I'm sure that some of the people at Xerox are furious about this. That's just too damn bad. If they want to find the root cause of their anger, they should look in a mirror, as it is their incompetence, sloppiness, laziness and negligence that has made all this happen.
Do you work, or have you worked, directly for Xerox on these sorts of products?
No, but I do possess a skill most people in this modern world seem not to possess: I can read stuff.
If you have not, how did you come upon this information? Is it based on actual specifications or design documents?
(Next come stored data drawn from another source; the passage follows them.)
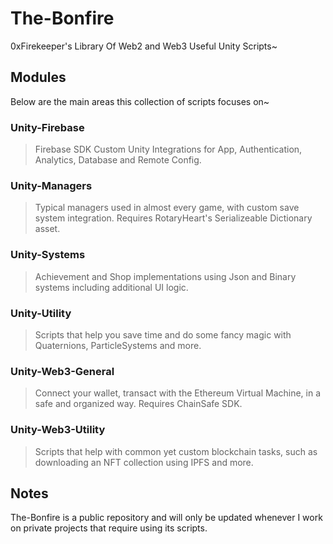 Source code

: # The-Bonfire
 0xFirekeeper's Library Of Web2 and Web3 Useful Unity Scripts~
 
## Modules
 Below are the main areas this collection of scripts focuses on~
### Unity-Firebase
>Firebase SDK Custom Unity Integrations for App, Authentication, Analytics, Database and Remote Config.
### Unity-Managers
>Typical managers used in almost every game, with custom save system integration. Requires RotaryHeart's Serializeable Dictionary asset.
### Unity-Systems
>Achievement and Shop implementations using Json and Binary systems including additional UI logic.
### Unity-Utility
>Scripts that help you save time and do some fancy magic with Quaternions, ParticleSystems and more.
### Unity-Web3-General
>Connect your wallet, transact with the Ethereum Virtual Machine, in a safe and organized way. Requires ChainSafe SDK.
### Unity-Web3-Utility
>Scripts that help with common yet custom blockchain tasks, such as downloading an NFT collection using IPFS and more.
 
## Notes
 The-Bonfire is a public repository and will only be updated whenever I work on private projects that require using its scripts.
Or is it based on speculation?
http://arstechnica.com/information-technology/2013/08/confused-photocopiers-randomly-rewriting-scanned-documents/
They meant to admit this to the public last week, but their press release got its letters changed around for some reason...
At the federal level, our entire legal system is based on the concept that a machine copy of a document is as good as the original. In addition to all the other problems pointed out by other readers -- engineering errors, medical errors, financial errors, this type of error also greatly harms our legal system as well. A problem since the legal system is essentially the operating system for our society. I don't see how Xerox is going to survive the wave of lawsuits that is going to follow. They need to immediately warn everyone to stop using their systems, and then recall all affected units. Going forward, I suspect that the name "Xerox" will now mean: "to mangle or randomly distort".
I am a Xerox technician.
Yes, some models store and compress jobs before printing.
Dude, read the thread linked in the summary, copying doesn't even work right.
Says you. I advised one of my clients to get one of these machines when this issue was first made public. This "feature" gives them plausible deniability for the numbers in their documents to be wrong when they submit them to various entities.
I should send a big bouquet of flowers to Xerox. Falsifying documents is not falsifying documents when the copier does it.
http://www.dkriesel.com/en/blog/2013/0808_number_mangling_not_a_xerox-only_issue
And one of the comments to that posting says:
I have experimented with the open source jbig2enc library available at http://github.com/agl/jbig2enc, which has a encoding parameter called the “threshold”, described like this:
“sets the fraction of pixels which have to match in order for two symbols to be classed the same. This isn't strictly true, as there are other tests as well, but increasing this will generally increase the number of symbol classes”
The included command tool accepts values for this parameter between 0.4 and 0.9, with 0.85 as the default.
I have found replaced digits in single-page numerical tables encoded with this parameter set as high as 0.82. As with the other examples you have found, the errors are not in any ways obvious to the eye which is, of course, the real problem.
Since JBIG2 has been supported in PDF since 2001, it would be surprising if only Xerox have fallen into this trap.
It is not brain dead. It is the only way the copier can efficiently forward the image to the NSA.
Excuse me, but please get off my Pennisetum Clandestinum, eh!
It's the scanner bit. Basically it applies a heavy amount of compression to the final result by looking for blocks that match and duplicating them. Which is all fine until the copier sees what it thinks is a 0 but is actually an 8.
You are not alone. This is not normal. None of this is normal.